WORK ORDER:
Below are records. Return each one exactly as written.

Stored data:
┏━━
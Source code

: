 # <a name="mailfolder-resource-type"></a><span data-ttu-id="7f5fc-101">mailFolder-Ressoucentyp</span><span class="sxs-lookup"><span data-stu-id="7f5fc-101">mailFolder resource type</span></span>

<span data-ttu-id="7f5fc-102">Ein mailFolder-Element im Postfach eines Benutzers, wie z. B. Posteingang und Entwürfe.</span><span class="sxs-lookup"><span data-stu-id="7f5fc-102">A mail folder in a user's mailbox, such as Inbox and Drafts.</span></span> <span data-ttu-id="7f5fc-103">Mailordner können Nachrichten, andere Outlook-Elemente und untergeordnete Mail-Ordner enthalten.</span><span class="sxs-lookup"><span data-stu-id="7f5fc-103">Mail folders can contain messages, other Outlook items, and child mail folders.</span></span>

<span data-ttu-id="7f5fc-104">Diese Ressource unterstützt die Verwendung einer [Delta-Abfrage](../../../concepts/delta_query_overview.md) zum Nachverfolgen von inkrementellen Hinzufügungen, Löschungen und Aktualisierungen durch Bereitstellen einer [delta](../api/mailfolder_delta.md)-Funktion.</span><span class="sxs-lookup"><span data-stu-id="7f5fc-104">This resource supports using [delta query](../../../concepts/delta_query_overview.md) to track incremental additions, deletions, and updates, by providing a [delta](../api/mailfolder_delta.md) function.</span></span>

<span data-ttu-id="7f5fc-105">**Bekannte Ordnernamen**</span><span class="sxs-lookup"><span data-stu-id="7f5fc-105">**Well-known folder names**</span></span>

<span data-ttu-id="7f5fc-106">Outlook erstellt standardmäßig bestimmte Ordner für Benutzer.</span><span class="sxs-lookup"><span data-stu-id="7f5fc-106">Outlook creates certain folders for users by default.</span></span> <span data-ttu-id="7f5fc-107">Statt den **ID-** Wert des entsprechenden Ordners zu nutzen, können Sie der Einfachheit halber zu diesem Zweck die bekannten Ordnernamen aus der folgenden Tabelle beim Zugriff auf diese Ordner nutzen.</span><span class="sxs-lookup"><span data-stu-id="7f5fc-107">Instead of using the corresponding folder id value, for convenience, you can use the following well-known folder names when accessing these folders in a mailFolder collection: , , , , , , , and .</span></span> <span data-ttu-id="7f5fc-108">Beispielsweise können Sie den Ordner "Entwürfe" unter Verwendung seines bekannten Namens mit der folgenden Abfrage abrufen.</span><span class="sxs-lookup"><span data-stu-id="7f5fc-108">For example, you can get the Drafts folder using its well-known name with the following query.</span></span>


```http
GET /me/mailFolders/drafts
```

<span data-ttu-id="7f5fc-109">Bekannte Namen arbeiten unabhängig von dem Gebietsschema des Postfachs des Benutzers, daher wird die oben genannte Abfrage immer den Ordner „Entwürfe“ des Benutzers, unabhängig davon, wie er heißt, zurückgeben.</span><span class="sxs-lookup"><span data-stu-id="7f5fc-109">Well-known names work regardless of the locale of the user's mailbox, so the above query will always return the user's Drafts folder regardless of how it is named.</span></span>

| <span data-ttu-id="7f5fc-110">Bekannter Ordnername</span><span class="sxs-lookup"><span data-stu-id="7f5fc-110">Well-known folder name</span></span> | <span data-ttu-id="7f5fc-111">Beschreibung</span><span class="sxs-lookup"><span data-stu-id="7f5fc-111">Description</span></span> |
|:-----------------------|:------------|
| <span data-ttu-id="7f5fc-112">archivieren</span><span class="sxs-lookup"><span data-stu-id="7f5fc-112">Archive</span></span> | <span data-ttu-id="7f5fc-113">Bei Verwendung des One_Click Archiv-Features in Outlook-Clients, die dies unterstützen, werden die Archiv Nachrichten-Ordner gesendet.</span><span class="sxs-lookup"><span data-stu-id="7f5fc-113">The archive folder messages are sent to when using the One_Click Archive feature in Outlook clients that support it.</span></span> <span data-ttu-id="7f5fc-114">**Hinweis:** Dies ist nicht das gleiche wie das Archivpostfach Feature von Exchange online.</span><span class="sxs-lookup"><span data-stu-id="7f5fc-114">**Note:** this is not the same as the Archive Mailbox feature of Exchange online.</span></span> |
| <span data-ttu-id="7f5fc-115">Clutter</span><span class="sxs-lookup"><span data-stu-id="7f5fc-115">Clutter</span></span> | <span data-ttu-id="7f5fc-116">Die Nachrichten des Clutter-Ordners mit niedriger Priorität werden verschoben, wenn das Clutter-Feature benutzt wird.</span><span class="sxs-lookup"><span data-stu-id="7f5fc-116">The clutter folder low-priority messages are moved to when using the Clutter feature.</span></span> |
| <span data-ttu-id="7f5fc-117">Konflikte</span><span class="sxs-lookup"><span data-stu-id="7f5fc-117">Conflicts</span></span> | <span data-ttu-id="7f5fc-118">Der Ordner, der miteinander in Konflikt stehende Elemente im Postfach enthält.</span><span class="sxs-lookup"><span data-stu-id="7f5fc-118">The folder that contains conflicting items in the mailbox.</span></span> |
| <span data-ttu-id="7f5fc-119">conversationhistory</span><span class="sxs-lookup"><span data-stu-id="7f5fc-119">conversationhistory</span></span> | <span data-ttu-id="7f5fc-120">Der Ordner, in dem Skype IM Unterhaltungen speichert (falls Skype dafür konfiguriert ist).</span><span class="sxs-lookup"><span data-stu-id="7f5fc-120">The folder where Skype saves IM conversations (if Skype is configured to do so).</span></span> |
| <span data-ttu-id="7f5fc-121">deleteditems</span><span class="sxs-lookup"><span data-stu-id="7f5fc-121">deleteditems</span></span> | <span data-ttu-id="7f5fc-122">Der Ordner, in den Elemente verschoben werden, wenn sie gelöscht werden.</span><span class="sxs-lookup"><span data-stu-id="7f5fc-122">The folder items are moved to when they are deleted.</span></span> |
┗━━
ANSWER BOX:
Source code

: # <a name="mailfolder-resource-type"></a><span data-ttu-id="7f5fc-101">mailFolder-Ressoucentyp</span><span class="sxs-lookup"><span data-stu-id="7f5fc-101">mailFolder resource type</span></span>

<span data-ttu-id="7f5fc-102">Ein mailFolder-Element im Postfach eines Benutzers, wie z. B. Posteingang und Entwürfe.</span><span class="sxs-lookup"><span data-stu-id="7f5fc-102">A mail folder in a user's mailbox, such as Inbox and Drafts.</span></span> <span data-ttu-id="7f5fc-103">Mailordner können Nachrichten, andere Outlook-Elemente und untergeordnete Mail-Ordner enthalten.</span><span class="sxs-lookup"><span data-stu-id="7f5fc-103">Mail folders can contain messages, other Outlook items, and child mail folders.</span></span>

<span data-ttu-id="7f5fc-104">Diese Ressource unterstützt die Verwendung einer [Delta-Abfrage](../../../concepts/delta_query_overview.md) zum Nachverfolgen von inkrementellen Hinzufügungen, Löschungen und Aktualisierungen durch Bereitstellen einer [delta](../api/mailfolder_delta.md)-Funktion.</span><span class="sxs-lookup"><span data-stu-id="7f5fc-104">This resource supports using [delta query](../../../concepts/delta_query_overview.md) to track incremental additions, deletions, and updates, by providing a [delta](../api/mailfolder_delta.md) function.</span></span>

<span data-ttu-id="7f5fc-105">**Bekannte Ordnernamen**</span><span class="sxs-lookup"><span data-stu-id="7f5fc-105">**Well-known folder names**</span></span>

<span data-ttu-id="7f5fc-106">Outlook erstellt standardmäßig bestimmte Ordner für Benutzer.</span><span class="sxs-lookup"><span data-stu-id="7f5fc-106">Outlook creates certain folders for users by default.</span></span> <span data-ttu-id="7f5fc-107">Statt den **ID-** Wert des entsprechenden Ordners zu nutzen, können Sie der Einfachheit halber zu diesem Zweck die bekannten Ordnernamen aus der folgenden Tabelle beim Zugriff auf diese Ordner nutzen.</span><span class="sxs-lookup"><span data-stu-id="7f5fc-107">Instead of using the corresponding folder id value, for convenience, you can use the following well-known folder names when accessing these folders in a mailFolder collection: , , , , , , , and .</span></span> <span data-ttu-id="7f5fc-108">Beispielsweise können Sie den Ordner "Entwürfe" unter Verwendung seines bekannten Namens mit der folgenden Abfrage abrufen.</span><span class="sxs-lookup"><span data-stu-id="7f5fc-108">For example, you can get the Drafts folder using its well-known name with the following query.</span></span>


```http
GET /me/mailFolders/drafts
```

<span data-ttu-id="7f5fc-109">Bekannte Namen arbeiten unabhängig von dem Gebietsschema des Postfachs des Benutzers, daher wird die oben genannte Abfrage immer den Ordner „Entwürfe“ des Benutzers, unabhängig davon, wie er heißt, zurückgeben.</span><span class="sxs-lookup"><span data-stu-id="7f5fc-109">Well-known names work regardless of the locale of the user's mailbox, so the above query will always return the user's Drafts folder regardless of how it is named.</span></span>

| <span data-ttu-id="7f5fc-110">Bekannter Ordnername</span><span class="sxs-lookup"><span data-stu-id="7f5fc-110">Well-known folder name</span></span> | <span data-ttu-id="7f5fc-111">Beschreibung</span><span class="sxs-lookup"><span data-stu-id="7f5fc-111">Description</span></span> |
|:-----------------------|:------------|
| <span data-ttu-id="7f5fc-112">archivieren</span><span class="sxs-lookup"><span data-stu-id="7f5fc-112">Archive</span></span> | <span data-ttu-id="7f5fc-113">Bei Verwendung des One_Click Archiv-Features in Outlook-Clients, die dies unterstützen, werden die Archiv Nachrichten-Ordner gesendet.</span><span class="sxs-lookup"><span data-stu-id="7f5fc-113">The archive folder messages are sent to when using the One_Click Archive feature in Outlook clients that support it.</span></span> <span data-ttu-id="7f5fc-114">**Hinweis:** Dies ist nicht das gleiche wie das Archivpostfach Feature von Exchange online.</span><span class="sxs-lookup"><span data-stu-id="7f5fc-114">**Note:** this is not the same as the Archive Mailbox feature of Exchange online.</span></span> |
| <span data-ttu-id="7f5fc-115">Clutter</span><span class="sxs-lookup"><span data-stu-id="7f5fc-115">Clutter</span></span> | <span data-ttu-id="7f5fc-116">Die Nachrichten des Clutter-Ordners mit niedriger Priorität werden verschoben, wenn das Clutter-Feature benutzt wird.</span><span class="sxs-lookup"><span data-stu-id="7f5fc-116">The clutter folder low-priority messages are moved to when using the Clutter feature.</span></span> |
| <span data-ttu-id="7f5fc-117">Konflikte</span><span class="sxs-lookup"><span data-stu-id="7f5fc-117">Conflicts</span></span> | <span data-ttu-id="7f5fc-118">Der Ordner, der miteinander in Konflikt stehende Elemente im Postfach enthält.</span><span class="sxs-lookup"><span data-stu-id="7f5fc-118">The folder that contains conflicting items in the mailbox.</span></span> |
| <span data-ttu-id="7f5fc-119">conversationhistory</span><span class="sxs-lookup"><span data-stu-id="7f5fc-119">conversationhistory</span></span> | <span data-ttu-id="7f5fc-120">Der Ordner, in dem Skype IM Unterhaltungen speichert (falls Skype dafür konfiguriert ist).</span><span class="sxs-lookup"><span data-stu-id="7f5fc-120">The folder where Skype saves IM conversations (if Skype is configured to do so).</span></span> |
| <span data-ttu-id="7f5fc-121">deleteditems</span><span class="sxs-lookup"><span data-stu-id="7f5fc-121">deleteditems</span></span> | <span data-ttu-id="7f5fc-122">Der Ordner, in den Elemente verschoben werden, wenn sie gelöscht werden.</span><span class="sxs-lookup"><span data-stu-id="7f5fc-122">The folder items are moved to when they are deleted.</span></span> |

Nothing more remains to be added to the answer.